** RECORDED INFORMATION follows **

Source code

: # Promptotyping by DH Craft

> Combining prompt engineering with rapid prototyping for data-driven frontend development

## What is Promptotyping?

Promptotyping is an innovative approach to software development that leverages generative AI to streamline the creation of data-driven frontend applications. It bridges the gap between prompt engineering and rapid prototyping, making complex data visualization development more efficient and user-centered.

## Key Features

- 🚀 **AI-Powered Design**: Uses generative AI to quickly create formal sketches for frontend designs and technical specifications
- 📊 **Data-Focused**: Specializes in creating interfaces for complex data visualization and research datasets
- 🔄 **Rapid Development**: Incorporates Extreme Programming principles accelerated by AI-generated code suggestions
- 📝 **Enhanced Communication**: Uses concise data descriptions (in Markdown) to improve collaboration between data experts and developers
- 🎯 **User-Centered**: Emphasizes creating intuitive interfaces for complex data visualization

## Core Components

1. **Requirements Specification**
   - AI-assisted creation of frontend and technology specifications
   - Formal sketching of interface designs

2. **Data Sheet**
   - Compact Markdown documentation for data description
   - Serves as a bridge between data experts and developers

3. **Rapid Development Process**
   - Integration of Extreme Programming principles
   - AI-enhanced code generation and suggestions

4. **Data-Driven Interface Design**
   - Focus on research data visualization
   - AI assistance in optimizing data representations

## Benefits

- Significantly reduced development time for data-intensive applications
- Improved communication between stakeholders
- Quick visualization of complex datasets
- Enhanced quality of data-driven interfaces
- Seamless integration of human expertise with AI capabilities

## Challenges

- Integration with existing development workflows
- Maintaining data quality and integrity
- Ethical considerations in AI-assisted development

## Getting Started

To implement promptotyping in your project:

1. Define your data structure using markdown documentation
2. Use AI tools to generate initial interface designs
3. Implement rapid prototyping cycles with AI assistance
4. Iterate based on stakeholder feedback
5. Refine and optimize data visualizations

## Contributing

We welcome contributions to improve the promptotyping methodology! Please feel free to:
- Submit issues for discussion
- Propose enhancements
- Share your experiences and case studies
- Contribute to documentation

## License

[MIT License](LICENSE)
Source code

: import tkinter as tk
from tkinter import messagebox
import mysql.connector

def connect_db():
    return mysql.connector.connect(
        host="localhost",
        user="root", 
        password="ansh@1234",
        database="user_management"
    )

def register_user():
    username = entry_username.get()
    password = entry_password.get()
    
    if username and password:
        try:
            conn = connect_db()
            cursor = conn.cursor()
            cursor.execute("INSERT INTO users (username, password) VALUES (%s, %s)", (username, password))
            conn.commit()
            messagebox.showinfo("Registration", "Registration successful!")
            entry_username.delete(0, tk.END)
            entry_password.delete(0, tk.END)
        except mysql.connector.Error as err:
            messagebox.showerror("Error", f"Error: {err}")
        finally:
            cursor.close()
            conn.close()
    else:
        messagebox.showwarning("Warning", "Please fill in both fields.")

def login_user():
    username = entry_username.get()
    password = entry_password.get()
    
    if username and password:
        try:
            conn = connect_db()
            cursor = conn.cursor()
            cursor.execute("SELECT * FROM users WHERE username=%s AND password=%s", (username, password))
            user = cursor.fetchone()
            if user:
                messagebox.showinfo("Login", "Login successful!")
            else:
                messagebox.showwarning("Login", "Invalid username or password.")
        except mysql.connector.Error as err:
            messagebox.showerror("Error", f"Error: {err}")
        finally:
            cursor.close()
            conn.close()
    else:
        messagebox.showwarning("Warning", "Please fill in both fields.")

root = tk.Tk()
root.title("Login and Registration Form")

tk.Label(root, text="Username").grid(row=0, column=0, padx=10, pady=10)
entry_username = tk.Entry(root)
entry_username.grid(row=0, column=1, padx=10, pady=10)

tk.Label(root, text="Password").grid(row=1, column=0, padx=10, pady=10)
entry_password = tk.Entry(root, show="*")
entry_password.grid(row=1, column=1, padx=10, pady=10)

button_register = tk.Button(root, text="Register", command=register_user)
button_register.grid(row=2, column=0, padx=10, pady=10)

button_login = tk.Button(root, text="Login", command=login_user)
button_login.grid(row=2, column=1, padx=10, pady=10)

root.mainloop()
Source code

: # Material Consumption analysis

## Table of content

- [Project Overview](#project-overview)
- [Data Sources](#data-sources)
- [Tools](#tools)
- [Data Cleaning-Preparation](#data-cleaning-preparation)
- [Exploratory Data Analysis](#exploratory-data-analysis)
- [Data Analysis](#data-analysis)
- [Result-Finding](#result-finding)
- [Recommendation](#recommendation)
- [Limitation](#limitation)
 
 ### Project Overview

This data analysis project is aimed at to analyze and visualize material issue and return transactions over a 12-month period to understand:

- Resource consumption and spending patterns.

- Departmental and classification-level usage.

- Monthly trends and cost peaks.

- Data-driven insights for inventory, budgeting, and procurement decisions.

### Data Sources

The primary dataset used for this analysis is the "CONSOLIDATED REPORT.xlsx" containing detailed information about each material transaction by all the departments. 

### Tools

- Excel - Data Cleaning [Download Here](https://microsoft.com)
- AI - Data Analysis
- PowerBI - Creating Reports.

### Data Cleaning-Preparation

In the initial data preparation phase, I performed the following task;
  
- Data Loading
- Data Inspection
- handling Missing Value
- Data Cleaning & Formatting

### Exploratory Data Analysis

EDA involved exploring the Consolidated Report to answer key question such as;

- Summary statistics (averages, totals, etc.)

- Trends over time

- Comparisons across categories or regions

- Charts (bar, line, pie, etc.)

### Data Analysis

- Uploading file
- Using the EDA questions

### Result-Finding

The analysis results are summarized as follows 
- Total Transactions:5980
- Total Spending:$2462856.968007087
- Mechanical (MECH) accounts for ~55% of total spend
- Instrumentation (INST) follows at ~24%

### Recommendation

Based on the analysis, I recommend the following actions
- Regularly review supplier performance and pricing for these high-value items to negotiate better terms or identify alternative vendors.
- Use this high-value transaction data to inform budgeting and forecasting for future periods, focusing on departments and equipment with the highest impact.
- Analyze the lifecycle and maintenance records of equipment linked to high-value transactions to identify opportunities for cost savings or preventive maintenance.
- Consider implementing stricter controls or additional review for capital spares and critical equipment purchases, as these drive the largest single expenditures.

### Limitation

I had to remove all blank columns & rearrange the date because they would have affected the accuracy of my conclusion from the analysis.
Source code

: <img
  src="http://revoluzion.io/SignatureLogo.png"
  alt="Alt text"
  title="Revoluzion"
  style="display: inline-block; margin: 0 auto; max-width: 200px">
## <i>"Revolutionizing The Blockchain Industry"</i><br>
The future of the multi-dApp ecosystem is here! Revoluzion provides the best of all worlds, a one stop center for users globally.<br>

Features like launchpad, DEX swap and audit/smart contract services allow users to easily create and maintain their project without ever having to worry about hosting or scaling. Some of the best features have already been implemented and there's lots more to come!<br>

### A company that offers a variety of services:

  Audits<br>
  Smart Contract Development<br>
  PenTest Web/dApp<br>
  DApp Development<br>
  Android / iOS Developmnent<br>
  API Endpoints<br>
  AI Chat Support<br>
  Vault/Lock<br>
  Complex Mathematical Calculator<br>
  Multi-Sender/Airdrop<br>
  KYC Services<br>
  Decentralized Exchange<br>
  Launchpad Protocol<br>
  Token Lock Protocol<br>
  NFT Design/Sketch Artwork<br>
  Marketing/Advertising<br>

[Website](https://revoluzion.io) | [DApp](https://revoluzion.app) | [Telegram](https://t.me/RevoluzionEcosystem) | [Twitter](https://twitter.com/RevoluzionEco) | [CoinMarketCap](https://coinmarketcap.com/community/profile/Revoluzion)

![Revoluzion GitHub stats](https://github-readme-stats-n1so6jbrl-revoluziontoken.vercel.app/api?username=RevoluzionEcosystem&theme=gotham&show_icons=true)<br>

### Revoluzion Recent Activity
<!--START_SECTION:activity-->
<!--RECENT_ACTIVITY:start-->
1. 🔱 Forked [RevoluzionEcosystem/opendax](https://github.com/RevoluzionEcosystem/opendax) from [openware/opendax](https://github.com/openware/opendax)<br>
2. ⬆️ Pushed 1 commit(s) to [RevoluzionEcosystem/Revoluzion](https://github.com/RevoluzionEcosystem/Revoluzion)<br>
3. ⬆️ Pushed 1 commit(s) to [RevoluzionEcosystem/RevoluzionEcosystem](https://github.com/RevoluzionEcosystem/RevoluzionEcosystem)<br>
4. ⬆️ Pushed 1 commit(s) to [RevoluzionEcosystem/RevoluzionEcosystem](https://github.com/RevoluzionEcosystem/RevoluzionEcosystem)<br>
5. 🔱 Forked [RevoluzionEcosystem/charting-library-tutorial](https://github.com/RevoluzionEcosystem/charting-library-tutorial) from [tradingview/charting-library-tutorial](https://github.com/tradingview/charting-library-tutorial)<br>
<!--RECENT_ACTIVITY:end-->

** End of RECORDED INFORMATION **

Among the lines above, find the ones containing "suggestions" and copy them.

YOUR SOLUTION:
- 🔄 **Rapid Development**: Incorporates Extreme Programming principles accelerated by AI-generated code suggestions
   - AI-enhanced code generation and suggestions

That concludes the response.